<--- That's me, roughly, except this pig looks kind of happy, whereas I am in A Mood. And I'm just gonna frantically bang and bang on my keyboard until I get it all out, and then I'm gonna go swimming and go out and appreciate nature with my friend, and do all the things you're Supposed to Do to pull yourself out of it.
And then I'm gonna go buy toilet paper, which is actually a segue into this next paragraph. See, buying toilet paper is a little thing, and right now all the little things seem like a Big Deal. And you know what that's called when little things seem overwhelming? That's called depression. And as a person who has battled depression, it is very scary to think I might be Back There.
I know I'm not. I know this chiefly because I can come up with a plan to pull myself out, and, although it's a struggle, I'm willing to carry out that plan. (And don't think the plan is something really enlightened like, "Go help the less fortunate so I can put my own petty problems in perspective." No, the plan is more like, "Stop and watch Glee under a huge blanket in the middle of the day.")
My worst depressive episode began in January 2008. At the time, I assumed I could just pop a pill and it would all be better. I'd been on Prozac before for anxiety, and although my recovery took about two months, I was instantly, insanely happy at the end of those two months. So I assumed, when I finally got the prescription for Prozac in February 2008, that I would be better right away.
But that time it took awhile. Like, about a year. I mean, things gradually got better, to the point where I could get up in the morning and fathom being able to make it through a day, but ultimately I was Down. During that year I upped my dosage and went to therapy. I started taking a prescription vitamin (Deplin, which is folic acid), which has been known to boost the effects of antidepressants. I made a lifestyle change in the form of quitting my full-time job to be a full-time mom. But still I was sad and exhausted and generally hating life.

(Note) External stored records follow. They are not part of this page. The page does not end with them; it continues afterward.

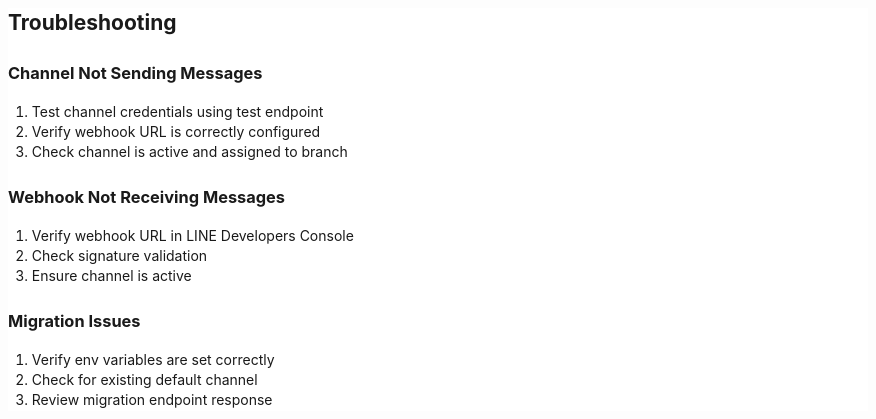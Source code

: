 ## Troubleshooting

### Channel Not Sending Messages
1. Test channel credentials using test endpoint
2. Verify webhook URL is correctly configured
3. Check channel is active and assigned to branch

### Webhook Not Receiving Messages
1. Verify webhook URL in LINE Developers Console
2. Check signature validation
3. Ensure channel is active

### Migration Issues
1. Verify env variables are set correctly
2. Check for existing default channel
3. Review migration endpoint response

I didn't mean to make this a blow-by-blow account of my life in 2008, but, long story slightly shorter, what really pulled me out of depression was committing to exercise. Let me make myself perfectly clear here: I do not think that most people can exercise their way out of major depression or any other mental illness. Most people need medication. I need medication. But medication is not a magic bullet, as I assumed it would be. Medication gets you to the point where you can do something to pull yourself out of depression. It does not do all the work for you. It takes the edge off of your depression so you can at least say, "Oh yeah, I know some things I can do to make myself better, and I'm actually willing to try them." And you are able to drag yourself out of bed and do these things because medication took the edge off, but it's still your job to adopt lifestyle behaviors to get you the rest of the way to recovery. Like any medical condition (and mental illness is a medical condition), both pharmaceutical and lifestyle interventions are required for treatment and recovery.
So, I know what I need to do to pull myself out, and that is precisely why I am not Back There. Sure, I get upset and think things like, "Oh my gosh, now I have to PREPARE FOOD for lunch ... Wow, I seriously have the WORST LIFE EVER!" But I don't think, "Geez, there's no point to life, and nothing is fun or pleasurable, and I just want to die."
This post kind of veered off the course of what I originally intended to write about. I was just going to complain about my petty problems for awhile. But instead I turned it into some sort of lame public service announcement about mental illness. Which, overall, is an improvement. And I think I'm already starting to get some perspective after all.